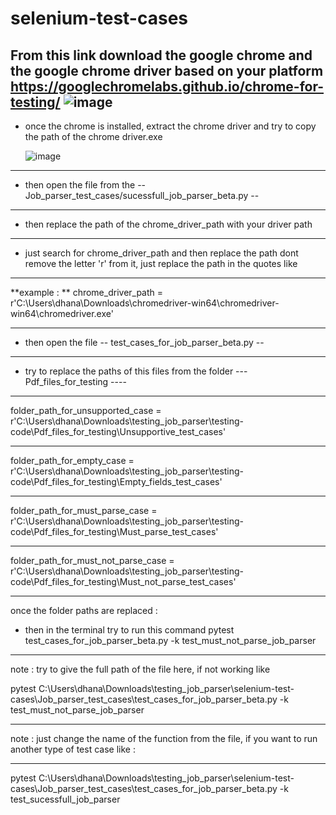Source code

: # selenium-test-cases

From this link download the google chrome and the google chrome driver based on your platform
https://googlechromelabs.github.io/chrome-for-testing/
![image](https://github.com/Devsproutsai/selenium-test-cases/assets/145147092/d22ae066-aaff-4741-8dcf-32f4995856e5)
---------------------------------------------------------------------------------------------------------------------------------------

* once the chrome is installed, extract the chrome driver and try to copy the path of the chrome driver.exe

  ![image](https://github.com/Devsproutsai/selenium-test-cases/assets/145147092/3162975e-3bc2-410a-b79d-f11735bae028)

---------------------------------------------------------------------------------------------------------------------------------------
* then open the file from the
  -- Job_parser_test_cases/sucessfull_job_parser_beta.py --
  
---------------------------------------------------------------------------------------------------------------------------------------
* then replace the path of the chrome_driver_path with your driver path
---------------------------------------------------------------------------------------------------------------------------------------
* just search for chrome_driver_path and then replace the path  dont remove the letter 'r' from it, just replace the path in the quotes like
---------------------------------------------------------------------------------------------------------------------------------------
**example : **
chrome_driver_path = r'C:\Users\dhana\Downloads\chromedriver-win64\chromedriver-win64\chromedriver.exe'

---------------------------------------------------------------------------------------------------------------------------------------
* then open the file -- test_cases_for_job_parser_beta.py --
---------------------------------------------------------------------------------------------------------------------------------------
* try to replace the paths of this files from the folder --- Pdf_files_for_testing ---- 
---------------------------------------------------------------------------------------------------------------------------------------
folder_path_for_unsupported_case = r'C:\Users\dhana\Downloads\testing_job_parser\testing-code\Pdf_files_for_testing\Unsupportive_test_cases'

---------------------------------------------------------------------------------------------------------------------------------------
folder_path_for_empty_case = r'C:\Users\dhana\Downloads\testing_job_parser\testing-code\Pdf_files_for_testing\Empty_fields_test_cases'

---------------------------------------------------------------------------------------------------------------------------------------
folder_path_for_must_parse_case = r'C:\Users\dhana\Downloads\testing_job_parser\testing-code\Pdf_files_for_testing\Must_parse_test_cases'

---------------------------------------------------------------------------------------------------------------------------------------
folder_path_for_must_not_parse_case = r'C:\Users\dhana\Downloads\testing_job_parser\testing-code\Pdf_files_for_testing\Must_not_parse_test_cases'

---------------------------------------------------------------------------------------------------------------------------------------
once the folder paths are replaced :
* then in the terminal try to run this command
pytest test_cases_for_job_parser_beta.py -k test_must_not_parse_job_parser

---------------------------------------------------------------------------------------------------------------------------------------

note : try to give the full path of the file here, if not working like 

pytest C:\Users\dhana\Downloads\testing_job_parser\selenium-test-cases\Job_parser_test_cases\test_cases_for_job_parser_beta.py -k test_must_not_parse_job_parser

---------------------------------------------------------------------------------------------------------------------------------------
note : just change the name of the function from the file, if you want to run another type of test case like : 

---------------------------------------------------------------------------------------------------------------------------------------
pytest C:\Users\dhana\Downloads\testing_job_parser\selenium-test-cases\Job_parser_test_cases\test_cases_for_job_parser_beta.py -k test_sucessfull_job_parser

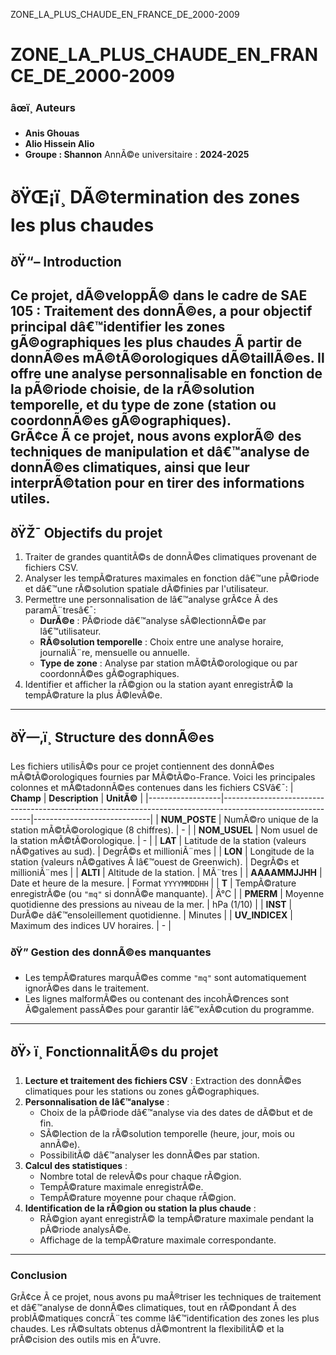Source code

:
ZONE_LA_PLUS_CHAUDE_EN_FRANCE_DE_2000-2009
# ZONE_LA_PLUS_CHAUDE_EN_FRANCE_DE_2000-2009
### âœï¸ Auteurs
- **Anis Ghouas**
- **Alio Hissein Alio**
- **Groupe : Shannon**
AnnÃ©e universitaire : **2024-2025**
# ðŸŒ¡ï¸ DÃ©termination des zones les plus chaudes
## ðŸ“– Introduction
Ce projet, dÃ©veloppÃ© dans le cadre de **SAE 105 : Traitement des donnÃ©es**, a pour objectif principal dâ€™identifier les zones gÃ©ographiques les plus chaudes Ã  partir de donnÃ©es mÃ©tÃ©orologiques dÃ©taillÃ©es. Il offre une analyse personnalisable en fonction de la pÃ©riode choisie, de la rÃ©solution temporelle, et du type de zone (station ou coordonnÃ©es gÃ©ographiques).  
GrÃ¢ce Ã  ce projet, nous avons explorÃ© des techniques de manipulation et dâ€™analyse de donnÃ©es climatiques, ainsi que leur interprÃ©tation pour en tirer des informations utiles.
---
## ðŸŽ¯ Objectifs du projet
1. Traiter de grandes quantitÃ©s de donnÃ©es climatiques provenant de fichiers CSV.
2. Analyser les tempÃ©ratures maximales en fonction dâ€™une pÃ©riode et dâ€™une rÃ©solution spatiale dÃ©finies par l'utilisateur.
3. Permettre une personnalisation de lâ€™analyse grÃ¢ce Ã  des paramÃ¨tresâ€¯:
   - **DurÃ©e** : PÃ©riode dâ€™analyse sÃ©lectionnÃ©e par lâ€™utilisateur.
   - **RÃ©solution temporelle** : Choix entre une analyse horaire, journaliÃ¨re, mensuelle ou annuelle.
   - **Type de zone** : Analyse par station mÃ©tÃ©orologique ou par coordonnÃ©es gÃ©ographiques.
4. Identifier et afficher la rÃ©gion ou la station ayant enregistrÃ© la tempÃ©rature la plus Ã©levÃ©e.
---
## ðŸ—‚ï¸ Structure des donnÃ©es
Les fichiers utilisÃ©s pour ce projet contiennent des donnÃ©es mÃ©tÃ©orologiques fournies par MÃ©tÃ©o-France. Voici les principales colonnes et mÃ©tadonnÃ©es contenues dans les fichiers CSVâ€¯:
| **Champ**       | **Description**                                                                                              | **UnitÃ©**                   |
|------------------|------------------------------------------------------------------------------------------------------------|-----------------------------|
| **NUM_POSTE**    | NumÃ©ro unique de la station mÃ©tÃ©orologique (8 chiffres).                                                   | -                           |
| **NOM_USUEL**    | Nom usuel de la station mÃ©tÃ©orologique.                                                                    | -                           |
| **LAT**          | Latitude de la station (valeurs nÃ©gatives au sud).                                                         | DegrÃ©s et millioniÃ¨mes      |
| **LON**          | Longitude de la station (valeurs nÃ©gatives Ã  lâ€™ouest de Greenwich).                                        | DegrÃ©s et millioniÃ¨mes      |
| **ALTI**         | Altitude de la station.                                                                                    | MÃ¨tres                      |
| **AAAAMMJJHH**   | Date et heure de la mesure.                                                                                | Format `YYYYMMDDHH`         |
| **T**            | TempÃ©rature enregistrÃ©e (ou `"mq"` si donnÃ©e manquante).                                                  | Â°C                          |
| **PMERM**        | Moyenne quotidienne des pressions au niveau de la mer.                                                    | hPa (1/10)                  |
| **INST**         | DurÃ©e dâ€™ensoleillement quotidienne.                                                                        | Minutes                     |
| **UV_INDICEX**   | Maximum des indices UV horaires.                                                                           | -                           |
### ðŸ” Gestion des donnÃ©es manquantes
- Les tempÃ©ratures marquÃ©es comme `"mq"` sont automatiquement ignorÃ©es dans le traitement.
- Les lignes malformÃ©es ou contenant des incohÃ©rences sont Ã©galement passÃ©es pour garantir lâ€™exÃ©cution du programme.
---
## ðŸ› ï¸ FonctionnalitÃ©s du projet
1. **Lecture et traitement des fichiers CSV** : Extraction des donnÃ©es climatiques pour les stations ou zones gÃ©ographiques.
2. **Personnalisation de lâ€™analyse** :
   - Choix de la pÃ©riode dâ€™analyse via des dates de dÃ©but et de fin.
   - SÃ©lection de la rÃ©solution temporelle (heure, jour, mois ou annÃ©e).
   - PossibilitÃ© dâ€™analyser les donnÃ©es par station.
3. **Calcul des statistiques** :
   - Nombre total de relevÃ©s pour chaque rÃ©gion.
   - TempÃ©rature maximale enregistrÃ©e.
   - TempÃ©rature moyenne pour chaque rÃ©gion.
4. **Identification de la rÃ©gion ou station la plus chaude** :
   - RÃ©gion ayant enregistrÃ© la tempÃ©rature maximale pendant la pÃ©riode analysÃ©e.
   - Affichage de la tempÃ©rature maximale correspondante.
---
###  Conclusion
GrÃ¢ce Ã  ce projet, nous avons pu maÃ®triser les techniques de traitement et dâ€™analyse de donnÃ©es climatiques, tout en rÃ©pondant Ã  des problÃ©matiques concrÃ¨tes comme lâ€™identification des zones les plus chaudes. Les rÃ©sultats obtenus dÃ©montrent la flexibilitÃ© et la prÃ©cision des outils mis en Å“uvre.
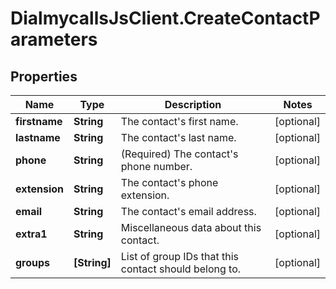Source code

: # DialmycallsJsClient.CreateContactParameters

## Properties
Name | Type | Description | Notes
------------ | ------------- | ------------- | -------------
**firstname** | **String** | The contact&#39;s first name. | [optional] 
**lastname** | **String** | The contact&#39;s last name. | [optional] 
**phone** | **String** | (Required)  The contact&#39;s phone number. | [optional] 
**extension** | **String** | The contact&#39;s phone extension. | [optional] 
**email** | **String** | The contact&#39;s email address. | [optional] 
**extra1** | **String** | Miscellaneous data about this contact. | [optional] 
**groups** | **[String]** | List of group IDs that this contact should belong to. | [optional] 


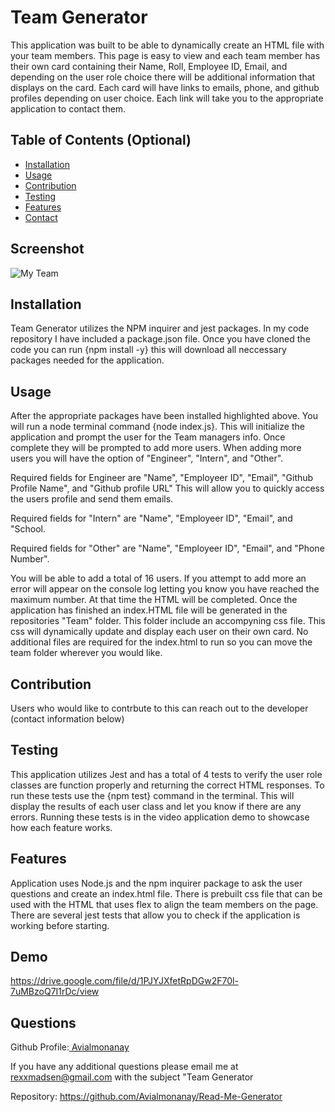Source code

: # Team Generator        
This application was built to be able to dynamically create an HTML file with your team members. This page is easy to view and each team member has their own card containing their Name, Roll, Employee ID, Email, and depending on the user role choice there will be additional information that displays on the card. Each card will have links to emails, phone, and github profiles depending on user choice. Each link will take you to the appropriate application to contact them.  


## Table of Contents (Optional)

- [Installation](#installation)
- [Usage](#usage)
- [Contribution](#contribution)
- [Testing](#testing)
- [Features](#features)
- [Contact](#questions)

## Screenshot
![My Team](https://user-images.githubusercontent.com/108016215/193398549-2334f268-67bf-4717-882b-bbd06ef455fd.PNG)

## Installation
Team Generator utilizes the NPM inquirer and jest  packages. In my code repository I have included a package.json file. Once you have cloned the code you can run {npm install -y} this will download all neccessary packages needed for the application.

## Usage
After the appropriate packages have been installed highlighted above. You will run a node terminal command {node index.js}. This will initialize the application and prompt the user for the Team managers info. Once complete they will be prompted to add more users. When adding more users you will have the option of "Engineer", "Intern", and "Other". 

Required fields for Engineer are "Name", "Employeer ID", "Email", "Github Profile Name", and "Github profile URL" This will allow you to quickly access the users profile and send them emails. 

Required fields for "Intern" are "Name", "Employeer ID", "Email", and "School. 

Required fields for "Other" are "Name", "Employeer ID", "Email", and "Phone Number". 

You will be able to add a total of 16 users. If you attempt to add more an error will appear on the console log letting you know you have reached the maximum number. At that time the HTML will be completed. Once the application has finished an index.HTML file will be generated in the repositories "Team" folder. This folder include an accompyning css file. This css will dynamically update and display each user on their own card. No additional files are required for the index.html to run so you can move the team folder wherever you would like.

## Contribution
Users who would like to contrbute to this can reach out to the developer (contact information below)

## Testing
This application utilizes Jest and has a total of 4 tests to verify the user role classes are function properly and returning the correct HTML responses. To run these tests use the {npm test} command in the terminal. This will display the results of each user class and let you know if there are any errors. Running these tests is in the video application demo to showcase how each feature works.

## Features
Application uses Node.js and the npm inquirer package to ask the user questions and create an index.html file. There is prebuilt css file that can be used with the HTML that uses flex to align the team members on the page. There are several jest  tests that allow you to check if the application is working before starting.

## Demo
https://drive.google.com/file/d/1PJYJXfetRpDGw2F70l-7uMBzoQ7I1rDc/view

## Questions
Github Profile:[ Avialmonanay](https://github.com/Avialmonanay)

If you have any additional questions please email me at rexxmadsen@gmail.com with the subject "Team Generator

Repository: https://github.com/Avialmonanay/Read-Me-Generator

________________________

GOAL OF THE EXERCISE » Establish how many lines of the material above hold the word "projet". Nothing but the count should be returned.

ANSWER TO THIS PROBLEM » 6